Azure Data Factory - Stage data Credential Error for SQL DW

Question

I have a pipeline with a series of Data Flows in them. These data flows read data from a Cosmos database and write them to a SQL DW instance. However I am required to have a staging folder location for these. So I create a Gen2 storage location, create a container and give the data factory both Contributor and Storage Blob Data Owner permissions to the storage to enable control/read/write.

I then assign the stage folder in the settings of the Data Factory pipeline and test it which seems to work:

However, I go to run the pipeline via a time trigger and the executions fail. They fail on the write to sink task, claiming there is some missing credential:

What am I doing wrong here, this looks like it should work? Everything is located in Aus East.

Oh, this is trying to write to a Synapse DW. This is the storage location role assignments:

Accepted Answer

Worked through Microsoft support for this. The error I was receiving was completely incorrect, had nothing to do with the issue that caused it. There was no credential issue and no issue with the identified data flow object (it seems to have defaulted to the last object). This went through to the DW/Synapse team who examined what was being run in the background. Looks like it was an unhandled exception which didn't surface the right error.
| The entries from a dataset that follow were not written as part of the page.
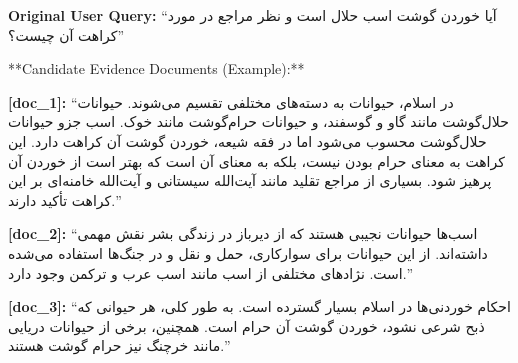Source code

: \documentclass[11pt]{article}
\newcommand{\fa}[1]{\textfarsi{#1}}
\begin{document}
\noindent\textbf{Original User Query:} \fa{``آیا خوردن گوشت اسب حلال است و نظر مراجع در مورد کراهت آن چیست؟''}

\begin{PromptBlock}

**Candidate Evidence Documents (Example):**
\end{PromptBlock}

\noindent\textbf{[doc\_1]:} \fa{``در اسلام، حیوانات به دسته‌های مختلفی تقسیم می‌شوند. حیوانات حلال‌گوشت مانند گاو و گوسفند، و حیوانات حرام‌گوشت مانند خوک. اسب جزو حیوانات حلال‌گوشت محسوب می‌شود اما در فقه شیعه، خوردن گوشت آن کراهت دارد. این کراهت به معنای حرام بودن نیست، بلکه به معنای آن است که بهتر است از خوردن آن پرهیز شود. بسیاری از مراجع تقلید مانند آیت‌الله سیستانی و آیت‌الله خامنه‌ای بر این کراهت تأکید دارند.''}

\begin{PromptBlock}
\end{PromptBlock}

\noindent\textbf{[doc\_2]:} \fa{``اسب‌ها حیوانات نجیبی هستند که از دیرباز در زندگی بشر نقش مهمی داشته‌اند. از این حیوانات برای سوارکاری، حمل و نقل و در جنگ‌ها استفاده می‌شده است. نژادهای مختلفی از اسب مانند اسب عرب و ترکمن وجود دارد.''}

\begin{PromptBlock}
\end{PromptBlock}

\noindent\textbf{[doc\_3]:} \fa{``احکام خوردنی‌ها در اسلام بسیار گسترده است. به طور کلی، هر حیوانی که ذبح شرعی نشود، خوردن گوشت آن حرام است. همچنین، برخی از حیوانات دریایی مانند خرچنگ نیز حرام گوشت هستند.''}
\end{document}
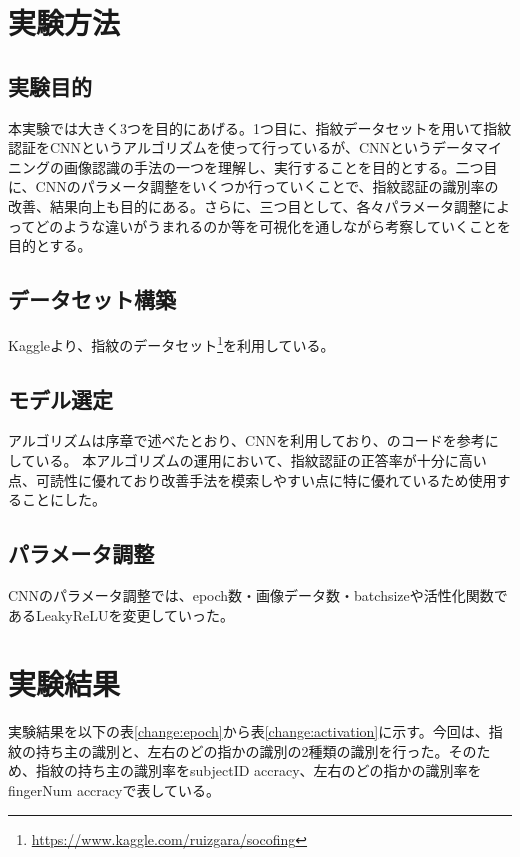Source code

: \documentclass[a4paper, 11pt, titlepage]{jsarticle}
\begin{document}
\section{実験方法}


\subsection{実験目的}
本実験では大きく3つを目的にあげる。1つ目に、指紋データセットを用いて指紋認証をCNNというアルゴリズムを使って行っているが、CNNというデータマイニングの画像認識の手法の一つを理解し、実行することを目的とする。二つ目に、CNNのパラメータ調整をいくつか行っていくことで、指紋認証の識別率の改善、結果向上も目的にある。さらに、三つ目として、各々パラメータ調整によってどのような違いがうまれるのか等を可視化を通しながら考察していくことを目的とする。


\subsection{データセット構築}
Kaggleより、指紋のデータセット\footnote{\url{https://www.kaggle.com/ruizgara/socofing}}を利用している。

\subsection{モデル選定}
アルゴリズムは序章で述べたとおり、CNNを利用しており、\cite{algorithm}のコードを参考にしている。
本アルゴリズムの運用において、指紋認証の正答率が十分に高い点、可読性に優れており改善手法を模索しやすい点に特に優れているため使用することにした。

\subsection{パラメータ調整}
CNNのパラメータ調整では、epoch数・画像データ数・batchsizeや活性化関数であるLeakyReLUを変更していった。


\section{実験結果}

実験結果を以下の表\ref{change:epoch}から表\ref{change:activation}に示す。今回は、指紋の持ち主の識別と、左右のどの指かの識別の2種類の識別を行った。そのため、指紋の持ち主の識別率をsubjectID accracy、左右のどの指かの識別率をfingerNum accracyで表している。
\end{document}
The issue was I was reading data from a Dimension table in Synapse. The dimension has an "Active" field, indicating whether the row is active or not. This is set as a boolean on the SQL DW side and I needed to filter all those where Active = true. In the "Filter On" statement on the Filter transformation I had:

toBoolean(byName('Active'))==true()

This was the issue, for some reason the underlying engine doesn't know what to do with this and cannot equate the true value coming from DW to Data Factories definition of true. As advised by the support team, I changed this to the following:

toString(byName('Active'))=='true'

which worked.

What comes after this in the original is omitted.